1. The stock market versus the economy
2. The stock market versus a market of stocks

So let's go.

1. The stock market versus the economy

There is a common misconception that the stock market is the economy or the economy is the stock market. This is wrong. The two are related, but they are not one and the same. Stocks tend to be perceived as a leading indicator of the economy, meaning that stocks will strengthen/weaken before the economy does. We know this from what we've seen in the past couple years. In the most recent cycle, the market, as measured by the S&P 500 large cap index, topped out in late 2007 (I use this as my broad market tell versus the Dow Jones Industrial Average, as that is only 30 large companies, but the S&P 500, or $SPX, is 500 large companies). The economy was visibly weakening by this time, but it was not falling apart. That wouldn't begin to happen until early 2008, when Bear Sterns collapsed. We had yellow flags prior to that, but Bear was the red flag. Sure enough, throughout summer 2008, the economy fell apart and the market tanked.

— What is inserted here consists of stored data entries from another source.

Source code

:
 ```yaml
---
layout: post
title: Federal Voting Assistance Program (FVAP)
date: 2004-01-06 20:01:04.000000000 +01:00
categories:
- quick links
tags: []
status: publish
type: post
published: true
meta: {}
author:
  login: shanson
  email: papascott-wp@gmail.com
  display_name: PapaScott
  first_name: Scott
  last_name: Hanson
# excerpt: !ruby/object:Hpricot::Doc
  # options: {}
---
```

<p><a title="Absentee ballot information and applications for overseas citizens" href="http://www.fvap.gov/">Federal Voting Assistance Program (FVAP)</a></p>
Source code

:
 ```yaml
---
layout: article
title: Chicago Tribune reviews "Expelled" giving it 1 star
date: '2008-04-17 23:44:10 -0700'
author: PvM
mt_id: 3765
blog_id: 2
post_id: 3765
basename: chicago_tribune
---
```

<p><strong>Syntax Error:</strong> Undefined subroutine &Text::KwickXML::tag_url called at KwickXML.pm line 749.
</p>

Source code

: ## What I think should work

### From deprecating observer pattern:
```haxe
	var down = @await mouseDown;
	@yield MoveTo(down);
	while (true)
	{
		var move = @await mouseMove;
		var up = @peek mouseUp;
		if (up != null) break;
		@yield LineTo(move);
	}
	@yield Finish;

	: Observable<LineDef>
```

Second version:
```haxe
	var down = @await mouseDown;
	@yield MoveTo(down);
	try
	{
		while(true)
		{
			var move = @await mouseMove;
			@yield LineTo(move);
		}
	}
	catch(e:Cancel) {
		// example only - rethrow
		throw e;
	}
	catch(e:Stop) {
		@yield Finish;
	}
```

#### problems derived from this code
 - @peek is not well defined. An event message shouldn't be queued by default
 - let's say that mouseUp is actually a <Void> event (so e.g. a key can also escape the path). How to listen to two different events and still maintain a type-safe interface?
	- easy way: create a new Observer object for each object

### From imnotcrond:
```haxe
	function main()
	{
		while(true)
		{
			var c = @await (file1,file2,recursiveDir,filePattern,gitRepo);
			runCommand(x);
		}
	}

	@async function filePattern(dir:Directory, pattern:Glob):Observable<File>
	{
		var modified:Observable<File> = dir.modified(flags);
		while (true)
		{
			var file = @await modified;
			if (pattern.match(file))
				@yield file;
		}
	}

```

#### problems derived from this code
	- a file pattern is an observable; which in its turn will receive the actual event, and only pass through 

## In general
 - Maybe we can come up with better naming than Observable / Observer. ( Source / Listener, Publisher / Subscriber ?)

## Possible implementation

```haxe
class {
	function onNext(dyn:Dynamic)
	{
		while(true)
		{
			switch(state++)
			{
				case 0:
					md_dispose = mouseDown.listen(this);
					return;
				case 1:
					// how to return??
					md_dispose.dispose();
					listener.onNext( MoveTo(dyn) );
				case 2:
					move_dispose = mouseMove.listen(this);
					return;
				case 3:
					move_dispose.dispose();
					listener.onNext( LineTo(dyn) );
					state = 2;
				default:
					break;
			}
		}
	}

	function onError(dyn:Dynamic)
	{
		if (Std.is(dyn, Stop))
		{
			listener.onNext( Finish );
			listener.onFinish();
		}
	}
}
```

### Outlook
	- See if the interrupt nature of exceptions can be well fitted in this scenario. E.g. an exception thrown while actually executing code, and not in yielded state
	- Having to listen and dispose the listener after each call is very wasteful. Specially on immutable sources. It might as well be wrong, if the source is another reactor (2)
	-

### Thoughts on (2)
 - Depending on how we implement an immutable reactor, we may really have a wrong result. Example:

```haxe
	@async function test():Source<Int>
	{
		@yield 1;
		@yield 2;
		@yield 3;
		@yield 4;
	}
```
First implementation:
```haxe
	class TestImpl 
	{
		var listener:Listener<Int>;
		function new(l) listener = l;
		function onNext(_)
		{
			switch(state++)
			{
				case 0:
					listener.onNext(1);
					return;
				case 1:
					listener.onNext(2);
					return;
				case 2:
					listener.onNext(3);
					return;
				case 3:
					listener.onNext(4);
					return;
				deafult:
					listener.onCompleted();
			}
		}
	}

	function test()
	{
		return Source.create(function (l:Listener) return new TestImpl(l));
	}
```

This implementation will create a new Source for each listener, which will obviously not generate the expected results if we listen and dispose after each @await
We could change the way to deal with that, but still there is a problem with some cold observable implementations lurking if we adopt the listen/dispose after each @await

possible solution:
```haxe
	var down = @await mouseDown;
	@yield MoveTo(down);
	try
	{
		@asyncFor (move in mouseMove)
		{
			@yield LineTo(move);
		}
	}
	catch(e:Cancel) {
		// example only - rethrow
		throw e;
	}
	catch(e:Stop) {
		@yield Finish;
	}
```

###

The big point here is to remember that the market and the economy are related, but not one and the same. The market can rally, as it did in Q4 2008, to make people think the economy is improving, but then come crashing down like it did through March 2009, showing that it was early to call a bottom. I find the stock market to be more tangible of a tell than the economy itself because the market is a forward-looking entity, but economic releases are backward-looking. The stock market says what it thinks is going to happen, but the economy says what has happened. Both tell what is happening right now, as well.

2. The stock market versus a market of stocks

The stock market is a market of stocks, but it is not often viewed that way. It is important to think that way. Think of the stock market as a huge river. We know that rivers as a whole flows with one average velocity. It's a vector, a magnitude with a direction, as opposed to a scalar, which is simply a magnitude. In physics parlance, speed is a scalar (45 meters per second), but velocity is a vector (45 meters per second due east). This is a very tricky river because it can flow in two directions and it can change every day. If the market is rallying, that means it's flowing more up than down.

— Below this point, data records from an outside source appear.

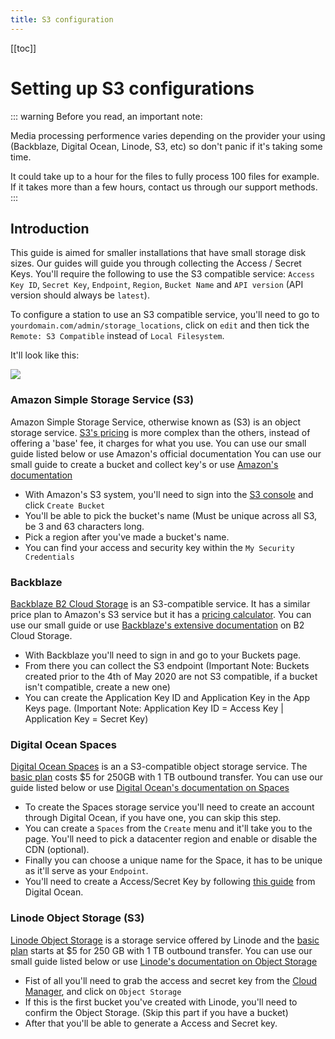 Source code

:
 ```yaml
---
title: S3 configuration
---
```


[[toc]] 

# Setting up S3 configurations
::: warning 
Before you read, an important note: 

Media processing performence varies depending on the provider your using (Backblaze, Digital Ocean, Linode, S3, etc) so don't panic if it's taking some time. 

It could take up to a hour for the files to fully process 100 files for example. If it takes more than a few hours, contact us through our support methods. 
:::

## Introduction

This guide is aimed for smaller installations that have small storage disk sizes. Our guides will guide you through collecting the Access / Secret Keys. 
You'll require the following to use the S3 compatible service: `Access Key ID`, `Secret Key`, `Endpoint`, `Region`, `Bucket Name` and `API version` (API version should always be `latest`).

To configure a station to use an S3 compatible service, you'll need to go to `yourdomain.com/admin/storage_locations`, click on `edit` and then tick the `Remote: S3 Compatible` instead of `Local Filesystem`. 

It'll look like this: 

![](https://i.imgur.com/epfGu83.png)

### Amazon Simple Storage Service (S3) 
Amazon Simple Storage Service, otherwise known as (S3) is an object storage service. [S3's pricing](https://aws.amazon.com/s3/pricing/) is more complex than the others, instead of offering a 'base' fee, it charges for what you use.  You can use our small guide listed below or use Amazon's official documentation
You can use our small guide to create a bucket and collect key's or use [Amazon's documentation](https://docs.aws.amazon.com/s3/index.html)
- With Amazon's S3 system, you'll need to sign into the [S3 console](https://console.aws.amazon.com/s3/) and click `Create Bucket`
- You'll be able to pick the bucket's name (Must be unique across all S3, be 3 and 63 characters long. 
- Pick a region after you've made a bucket's name. 
- You can find your access and security key within the `My Security Credentials`

### Backblaze
[Backblaze B2 Cloud Storage](https://www.backblaze.com/b2/cloud-storage.html) is an S3-compatible service. It has a similar price plan to Amazon's S3 service but it has a [pricing calculator](https://www.backblaze.com/b2/cloud-storage-pricing.html). 
You can use our small guide or use [Backblaze's extensive documentation](https://help.backblaze.com/hc/en-us/categories/202640068-Backblaze-B2-Cloud-Storage) on B2 Cloud Storage. 
- With Backblaze you'll need to sign in and go to your Buckets page. 
- From there you can collect the S3 endpoint (Important Note: Buckets created prior to the 4th of May 2020 are not S3 compatible, if a bucket isn't compatible, create a new one) 
- You can create the Application Key ID and Application Key in the App Keys page. (Important Note: Application Key ID = Access Key | Application Key = Secret Key)

### Digital Ocean Spaces
[Digital Ocean Spaces](https://www.digitalocean.com/products/spaces/) is an a S3-compatible object storage service. The [basic plan](https://www.digitalocean.com/docs/spaces/#plans-and-pricing) costs $5 for 250GB with 1 TB outbound transfer. 
You can use our guide listed below or use [Digital Ocean's documentation on Spaces](https://www.digitalocean.com/docs/spaces/) 
- To create the Spaces storage service you'll need to create an account through Digital Ocean, if you have one, you can skip this step.  
- You can create a `Spaces` from the `Create` menu and it'll take you to the page. You'll need to pick a datacenter region and enable or disable the CDN (optional). 
- Finally you can choose a unique name for the Space, it has to be unique as it'll serve as your `Endpoint`.
- You'll need to create a Access/Secret Key by following [this guide](https://www.digitalocean.com/docs/spaces/how-to/manage-access/) from Digital Ocean.

### Linode Object Storage (S3) 

[Linode Object Storage](https://www.linode.com/products/object-storage/) is a storage service offered by Linode and the [basic plan](https://www.linode.com/pricing/#row--storage) starts at $5 for 250 GB with 1 TB outbound transfer. 
You can use our small guide listed below or use [Linode's documentation on Object Storage](https://www.linode.com/docs/guides/how-to-use-object-storage/) 
- Fist of all you'll need to grab the access and secret key from the [Cloud Manager](https://cloud.linode.com/), and click on `Object Storage`
- If this is the first bucket you've created with Linode, you'll need to confirm the Object Storage. (Skip this part if you have a bucket)
- After that you'll be able to generate a Access and Secret key.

Now, think of an individual stock as a small, defined section of that river. Maybe this section of river today has something in it that disrupts the flow and causes this particular section to not have any flow through it. What we see here is a river that has an average flow of x magnitude in y direction, but we have a section of the river with no flow. The point here is that the main river matters, but sometimes there are parts of the river that just don't go with the flow. Just because the market was up huge on the day doesn't mean a given stock was.

Next time, we will look at the following.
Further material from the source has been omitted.